- **PROBLEM**
Please repeat each of the records that follow, exactly as written.

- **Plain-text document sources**
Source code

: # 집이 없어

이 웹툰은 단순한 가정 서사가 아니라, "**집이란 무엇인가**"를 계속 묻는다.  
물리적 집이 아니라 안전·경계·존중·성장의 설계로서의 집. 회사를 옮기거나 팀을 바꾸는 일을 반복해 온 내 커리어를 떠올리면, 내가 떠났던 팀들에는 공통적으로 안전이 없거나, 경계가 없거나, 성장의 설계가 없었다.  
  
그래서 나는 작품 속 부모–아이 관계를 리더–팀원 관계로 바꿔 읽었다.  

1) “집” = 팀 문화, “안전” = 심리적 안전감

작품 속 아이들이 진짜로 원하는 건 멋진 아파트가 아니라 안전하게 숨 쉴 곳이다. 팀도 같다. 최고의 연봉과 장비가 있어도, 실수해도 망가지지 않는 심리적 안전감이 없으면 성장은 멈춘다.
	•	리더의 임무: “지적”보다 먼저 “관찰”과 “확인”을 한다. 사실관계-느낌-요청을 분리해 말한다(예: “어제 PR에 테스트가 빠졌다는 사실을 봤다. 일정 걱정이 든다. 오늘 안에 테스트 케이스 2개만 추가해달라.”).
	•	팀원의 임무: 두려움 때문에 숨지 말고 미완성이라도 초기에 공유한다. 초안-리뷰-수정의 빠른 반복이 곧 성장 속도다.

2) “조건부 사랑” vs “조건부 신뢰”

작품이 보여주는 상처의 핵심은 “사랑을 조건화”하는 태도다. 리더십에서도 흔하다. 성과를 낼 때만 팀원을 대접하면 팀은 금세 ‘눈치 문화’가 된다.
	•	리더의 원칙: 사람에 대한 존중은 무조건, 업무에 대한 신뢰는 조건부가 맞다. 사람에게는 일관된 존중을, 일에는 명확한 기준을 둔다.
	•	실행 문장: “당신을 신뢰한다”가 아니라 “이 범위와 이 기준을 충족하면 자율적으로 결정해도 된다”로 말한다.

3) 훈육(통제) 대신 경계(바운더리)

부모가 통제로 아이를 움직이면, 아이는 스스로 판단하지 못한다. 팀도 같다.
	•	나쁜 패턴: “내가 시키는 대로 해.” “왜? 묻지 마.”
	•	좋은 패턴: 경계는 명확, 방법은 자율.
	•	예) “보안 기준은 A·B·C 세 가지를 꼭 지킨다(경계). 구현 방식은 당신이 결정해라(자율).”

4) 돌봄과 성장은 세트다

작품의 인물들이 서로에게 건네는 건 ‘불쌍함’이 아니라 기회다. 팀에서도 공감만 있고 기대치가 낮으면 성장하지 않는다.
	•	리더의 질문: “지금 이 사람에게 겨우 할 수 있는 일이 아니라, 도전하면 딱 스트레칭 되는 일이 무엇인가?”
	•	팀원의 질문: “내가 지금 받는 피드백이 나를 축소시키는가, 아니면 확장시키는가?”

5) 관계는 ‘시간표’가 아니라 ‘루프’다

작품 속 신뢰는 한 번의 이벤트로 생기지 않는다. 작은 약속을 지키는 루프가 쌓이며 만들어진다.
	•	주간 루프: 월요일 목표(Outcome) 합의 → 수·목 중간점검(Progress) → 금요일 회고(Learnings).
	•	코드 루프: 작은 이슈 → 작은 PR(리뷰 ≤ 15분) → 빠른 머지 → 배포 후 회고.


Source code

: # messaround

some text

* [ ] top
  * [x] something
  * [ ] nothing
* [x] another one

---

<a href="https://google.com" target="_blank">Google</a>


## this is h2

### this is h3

- **SOLUTION BELOW**
Source code

: # 집이 없어

이 웹툰은 단순한 가정 서사가 아니라, "**집이란 무엇인가**"를 계속 묻는다.  
물리적 집이 아니라 안전·경계·존중·성장의 설계로서의 집. 회사를 옮기거나 팀을 바꾸는 일을 반복해 온 내 커리어를 떠올리면, 내가 떠났던 팀들에는 공통적으로 안전이 없거나, 경계가 없거나, 성장의 설계가 없었다.  
  
그래서 나는 작품 속 부모–아이 관계를 리더–팀원 관계로 바꿔 읽었다.  

1) “집” = 팀 문화, “안전” = 심리적 안전감

작품 속 아이들이 진짜로 원하는 건 멋진 아파트가 아니라 안전하게 숨 쉴 곳이다. 팀도 같다. 최고의 연봉과 장비가 있어도, 실수해도 망가지지 않는 심리적 안전감이 없으면 성장은 멈춘다.
	•	리더의 임무: “지적”보다 먼저 “관찰”과 “확인”을 한다. 사실관계-느낌-요청을 분리해 말한다(예: “어제 PR에 테스트가 빠졌다는 사실을 봤다. 일정 걱정이 든다. 오늘 안에 테스트 케이스 2개만 추가해달라.”).
	•	팀원의 임무: 두려움 때문에 숨지 말고 미완성이라도 초기에 공유한다. 초안-리뷰-수정의 빠른 반복이 곧 성장 속도다.

2) “조건부 사랑” vs “조건부 신뢰”

작품이 보여주는 상처의 핵심은 “사랑을 조건화”하는 태도다. 리더십에서도 흔하다. 성과를 낼 때만 팀원을 대접하면 팀은 금세 ‘눈치 문화’가 된다.
	•	리더의 원칙: 사람에 대한 존중은 무조건, 업무에 대한 신뢰는 조건부가 맞다. 사람에게는 일관된 존중을, 일에는 명확한 기준을 둔다.
	•	실행 문장: “당신을 신뢰한다”가 아니라 “이 범위와 이 기준을 충족하면 자율적으로 결정해도 된다”로 말한다.

3) 훈육(통제) 대신 경계(바운더리)

부모가 통제로 아이를 움직이면, 아이는 스스로 판단하지 못한다. 팀도 같다.
	•	나쁜 패턴: “내가 시키는 대로 해.” “왜? 묻지 마.”
	•	좋은 패턴: 경계는 명확, 방법은 자율.
	•	예) “보안 기준은 A·B·C 세 가지를 꼭 지킨다(경계). 구현 방식은 당신이 결정해라(자율).”

4) 돌봄과 성장은 세트다

작품의 인물들이 서로에게 건네는 건 ‘불쌍함’이 아니라 기회다. 팀에서도 공감만 있고 기대치가 낮으면 성장하지 않는다.
	•	리더의 질문: “지금 이 사람에게 겨우 할 수 있는 일이 아니라, 도전하면 딱 스트레칭 되는 일이 무엇인가?”
	•	팀원의 질문: “내가 지금 받는 피드백이 나를 축소시키는가, 아니면 확장시키는가?”

5) 관계는 ‘시간표’가 아니라 ‘루프’다

작품 속 신뢰는 한 번의 이벤트로 생기지 않는다. 작은 약속을 지키는 루프가 쌓이며 만들어진다.
	•	주간 루프: 월요일 목표(Outcome) 합의 → 수·목 중간점검(Progress) → 금요일 회고(Learnings).
	•	코드 루프: 작은 이슈 → 작은 PR(리뷰 ≤ 15분) → 빠른 머지 → 배포 후 회고.


Source code

: # messaround

some text

* [ ] top
  * [x] something
  * [ ] nothing
* [x] another one

---

<a href="https://google.com" target="_blank">Google</a>


## this is h2

### this is h3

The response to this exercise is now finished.